- Activity -
Exclude the pictures and retype the entries as written.

- Information provided -
┄┄┄┄┄┄┄┄┄┄┄┄┄┄┄┄┄┄┄┄

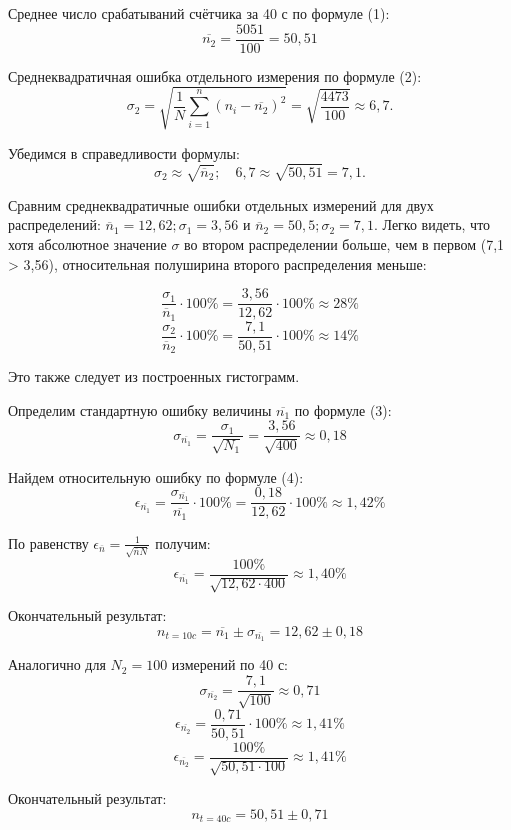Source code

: Среднее число срабатываний счётчика за 40 с по формуле (1):
\[\overline{n_2} = \frac{5051}{100} = 50,51\]

Среднеквадратичная ошибка отдельного измерения по формуле (2):
\[\sigma_2 = \sqrt{\frac{1}{N}\sum\limits_{i=1}^n (n_i-\overline{n_2})^2} = \sqrt{\frac{4473}{100}} \approx 6,7.\]

Убедимся в справедливости формулы:
\[\sigma_2 \approx \sqrt{\overline{n}_2};\quad 6,7 \approx \sqrt{50,51} = 7,1.\]

Сравним среднеквадратичные ошибки отдельных измерений для двух распределений:
$\overline{n}_1 = 12,62; \sigma_1 = 3,56$ и $\overline{n}_2 = 50,5; \sigma_2 = 7,1$.
Легко видеть, что хотя абсолютное значение $\sigma$ во втором распределении больше,
чем в первом (7,1 > 3,56), относительная полуширина второго распределения меньше:

\[\frac{\sigma_1}{\overline{n}_1}\cdot100\% = \frac{3,56}{12,62}\cdot100\% \approx 28\% \]
\[\frac{\sigma_2}{\overline{n}_2}\cdot100\% = \frac{7,1}{50,51}\cdot100\% \approx 14\% \]

Это также следует из построенных гистограмм.



Определим стандартную ошибку величины $\overline{n_1}$ по формуле (3):
\[\sigma_{\overline{n_1}} = \frac{\sigma_1}{\sqrt{N_1}} = \frac{3,56}{\sqrt{400}} \approx 0,18\]


Найдем относительную ошибку по формуле (4):
\[\epsilon_{\overline{n_1}} = \frac{\sigma_{\overline{n_1}}}{\overline{n_1}}\cdot100\% = \frac{0,18}{12,62}\cdot100\% \approx 1,42\%\]

По равенству $\epsilon_{\overline{n}} = \frac{1}{\sqrt{\overline{n}N}}$ получим:
\[\epsilon_{\overline{n_1}} = \frac{100\%}{\sqrt{12,62\cdot400}} \approx 1,40\%\]

Окончательный результат:
\[n_{t=10c} = \overline{n_1} \pm \sigma_{\overline{n_1}} = 12,62 \pm 0,18\]

Аналогично для $N_2 = 100$ измерений по 40 с:
\[\sigma_{\overline{n_2}} = \frac{7,1}{\sqrt{100}} \approx 0,71\]
\[\epsilon_{\overline{n_2}} = \frac{0,71}{50,51}\cdot100\% \approx 1,41\%\]
\[\epsilon_{\overline{n_2}} = \frac{100\%}{\sqrt{50,51\cdot100}} \approx 1,41\%\]

Окончательный результат:
\[n_{t=40c} = 50,51 \pm 0,71\]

┄┄┄┄┄┄┄┄┄┄┄┄┄┄┄┄┄┄┄┄

- Answer space -
Source code

: Среднее число срабатываний счётчика за 40 с по формуле (1):
\[\overline{n_2} = \frac{5051}{100} = 50,51\]

Среднеквадратичная ошибка отдельного измерения по формуле (2):
\[\sigma_2 = \sqrt{\frac{1}{N}\sum\limits_{i=1}^n (n_i-\overline{n_2})^2} = \sqrt{\frac{4473}{100}} \approx 6,7.\]

Убедимся в справедливости формулы:
\[\sigma_2 \approx \sqrt{\overline{n}_2};\quad 6,7 \approx \sqrt{50,51} = 7,1.\]

Сравним среднеквадратичные ошибки отдельных измерений для двух распределений:
$\overline{n}_1 = 12,62; \sigma_1 = 3,56$ и $\overline{n}_2 = 50,5; \sigma_2 = 7,1$.
Легко видеть, что хотя абсолютное значение $\sigma$ во втором распределении больше,
чем в первом (7,1 > 3,56), относительная полуширина второго распределения меньше:

\[\frac{\sigma_1}{\overline{n}_1}\cdot100\% = \frac{3,56}{12,62}\cdot100\% \approx 28\% \]
\[\frac{\sigma_2}{\overline{n}_2}\cdot100\% = \frac{7,1}{50,51}\cdot100\% \approx 14\% \]

Это также следует из построенных гистограмм.



Определим стандартную ошибку величины $\overline{n_1}$ по формуле (3):
\[\sigma_{\overline{n_1}} = \frac{\sigma_1}{\sqrt{N_1}} = \frac{3,56}{\sqrt{400}} \approx 0,18\]


Найдем относительную ошибку по формуле (4):
\[\epsilon_{\overline{n_1}} = \frac{\sigma_{\overline{n_1}}}{\overline{n_1}}\cdot100\% = \frac{0,18}{12,62}\cdot100\% \approx 1,42\%\]

По равенству $\epsilon_{\overline{n}} = \frac{1}{\sqrt{\overline{n}N}}$ получим:
\[\epsilon_{\overline{n_1}} = \frac{100\%}{\sqrt{12,62\cdot400}} \approx 1,40\%\]

Окончательный результат:
\[n_{t=10c} = \overline{n_1} \pm \sigma_{\overline{n_1}} = 12,62 \pm 0,18\]

Аналогично для $N_2 = 100$ измерений по 40 с:
\[\sigma_{\overline{n_2}} = \frac{7,1}{\sqrt{100}} \approx 0,71\]
\[\epsilon_{\overline{n_2}} = \frac{0,71}{50,51}\cdot100\% \approx 1,41\%\]
\[\epsilon_{\overline{n_2}} = \frac{100\%}{\sqrt{50,51\cdot100}} \approx 1,41\%\]

Окончательный результат:
\[n_{t=40c} = 50,51 \pm 0,71\]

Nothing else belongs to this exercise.